351 Can also be #f if no arguments are required.
352
353 @item
354 rest: a list of any additional objects required. e.g., when the key is
355 'system-error, this contains the C errno value. Can also be #f if no
356 additional objects are required.
357 @end itemize
358
359 In addition to catch and throw, the following Scheme facilities are
360 available:
361
362 @itemize @bullet
363 @item
364 (scm-error key subr message args rest): throw an error, with arguments
365 as described above.
366
367 @item
368 (error msg arg ...) Throw an error using the key 'misc-error. The error
369 message is created by displaying msg and writing the args.
370 @end itemize
371
372 The following are the error keys defined by libguile and the situations
373 in which they are used:
374
375 @itemize @bullet
376 @item
377 error-signal: thrown after receiving an unhandled fatal signal such as
378 SIGSEV, SIGBUS, SIGFPE etc. The "rest" argument in the throw contains
379 the coded signal number (at present this is not the same as the usual
380 Unix signal number).
381
382 @item
383 system-error: thrown after the operating system indicates an error
384 condition. The "rest" argument in the throw contains the errno value.
385
386 @item
387 numerical-overflow: numerical overflow.
388
389 @item
390 out-of-range: the arguments to a procedure do not fall within the
391 accepted domain.
392
393 @item
394 wrong-type-arg: an argument to a procedure has the wrong thpe.
395
396 @item
397 wrong-number-of-args: a procedure was called with the wrong number of
398 arguments.
399
400 @item
401 memory-allocation-error: memory allocation error.
402
403 @item
404 stack-overflow: stack overflow error.
405
406 @item
407 regex-error: errors generated by the regular expression library.
408
409 @item
410 misc-error: other errors.
411 @end itemize
412
413
414 @section C Support
415
416 SCM scm_error (SCM key, char *subr, char *message, SCM args, SCM rest)
417
418 Throws an error, after converting the char * arguments to Scheme strings.

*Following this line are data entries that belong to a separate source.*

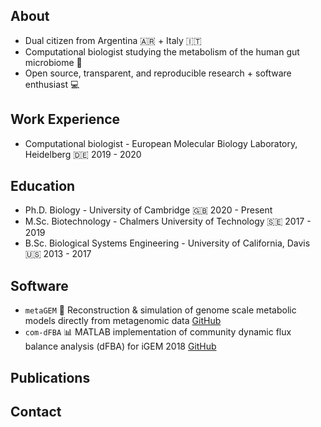 ## About

 * Dual citizen from Argentina 🇦🇷 + Italy 🇮🇹
 * Computational biologist studying the metabolism of the human gut microbiome 💩
 * Open source, transparent, and reproducible research + software enthusiast 💻

## Work Experience

 * Computational biologist - European Molecular Biology Laboratory, Heidelberg 🇩🇪 2019 - 2020

## Education

 * Ph.D. Biology - University of Cambridge 🇬🇧 2020 - Present
 * M.Sc. Biotechnology - Chalmers University of Technology 🇸🇪 2017 - 2019
 * B.Sc. Biological Systems Engineering - University of California, Davis 🇺🇸 2013 - 2017

## Software

* `metaGEM` 💎 Reconstruction & simulation of genome scale metabolic models directly from metagenomic data [GitHub](https://github.com/franciscozorrilla/metaGEM)
* `com-dFBA` 📊 MATLAB implementation of community dynamic flux balance analysis (dFBA) for iGEM 2018 [GitHub](https://github.com/franciscozorrilla/Chalmers-iGEM2018)

## Publications

## Contact
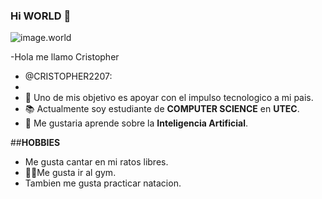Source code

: ### Hi WORLD 🤑
![image.world](https://as.com/meristation/imagenes/2020/08/17/reportajes/1597663026_344740_1598083996_noticia_normal.jpg)

-Hola me llamo Cristopher
- @CRISTOPHER2207:
- 
- 🔰 Uno de mis objetivo es apoyar con el impulso tecnologico a mi pais.
- 📚 Actualmente soy estudiante de **COMPUTER SCIENCE** en **UTEC**.
- 🤖 Me gustaria aprende sobre la **Inteligencia Artificial**.

##**HOBBIES**
- Me gusta cantar en mi ratos libres.
- 🦾💪Me gusta ir al gym.
- Tambien me gusta practicar natacion.

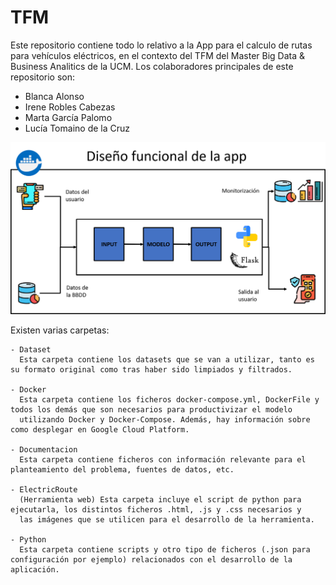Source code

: # TFM

Este repositorio contiene todo lo relativo a la App para el calculo de rutas para vehículos eléctricos, en el contexto del TFM del Master Big Data & Business Analitics de la UCM.
Los colaboradores principales de este repositorio son:
- Blanca Alonso
- Irene Robles Cabezas
- Marta García Palomo
- Lucía Tomaino de la Cruz

![Diseño funcional de la app](Documentacion/PlanteamientoProblema/Disenofuncional.png)

Existen varias carpetas:

	- Dataset
	  Esta carpeta contiene los datasets que se van a utilizar, tanto es su formato original como tras haber sido limpiados y filtrados.

	- Docker
	  Esta carpeta contiene los ficheros docker-compose.yml, DockerFile y todos los demás que son necesarios para productivizar el modelo
	  utilizando Docker y Docker-Compose. Además, hay información sobre como desplegar en Google Cloud Platform.

	- Documentacion
	  Esta carpeta contiene ficheros con información relevante para el planteamiento del problema, fuentes de datos, etc.

	- ElectricRoute
      (Herramienta web) Esta carpeta incluye el script de python para ejecutarla, los distintos ficheros .html, .js y .css necesarios y
	  las imágenes que se utilicen para el desarrollo de la herramienta.

	- Python
	  Esta carpeta contiene scripts y otro tipo de ficheros (.json para configuración por ejemplo) relacionados con el desarrollo de la aplicación.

419 subr is the Scheme name of the procedure, NULL is converted to #f.
420 Likewise a NULL message is converted to #f.
421
422 The following procedures invoke scm_error with various error keys and
423 arguments. The first three call scm_error with the system-error key
424 and automatically supply errno in the "rest" argument: scm_syserror
425 generates messages using strerror, scm_sysmissing is used when
426 facilities are not available. Care should be taken that the errno
427 value is not reset (e.g. due to an interrupt).
428
429 @itemize @bullet
430 @item
431 void scm_syserror (char *subr);
432 @item
433 void scm_syserror_msg (char *subr, char *message, SCM args);
434 @item
435 void scm_sysmissing (char *subr);
436 @item
437 void scm_num_overflow (char *subr);
438 @item
439 void scm_out_of_range (char *subr, SCM bad_value);
440 @item
441 void scm_wrong_num_args (SCM proc);
442 @item
443 void scm_wrong_type_arg (char *subr, int pos, SCM bad_value);
444 @item
445 void scm_memory_error (char *subr);
446 @item
447 static void scm_regex_error (char *subr, int code); (only used in rgx.c).
448 @end itemize
449
450 Exception handlers can also be installed from C, using
451 scm_internal_catch, scm_lazy_catch, or scm_stack_catch from
452 libguile/throw.c. These have not yet been documented, however the
453 source contains some useful comments.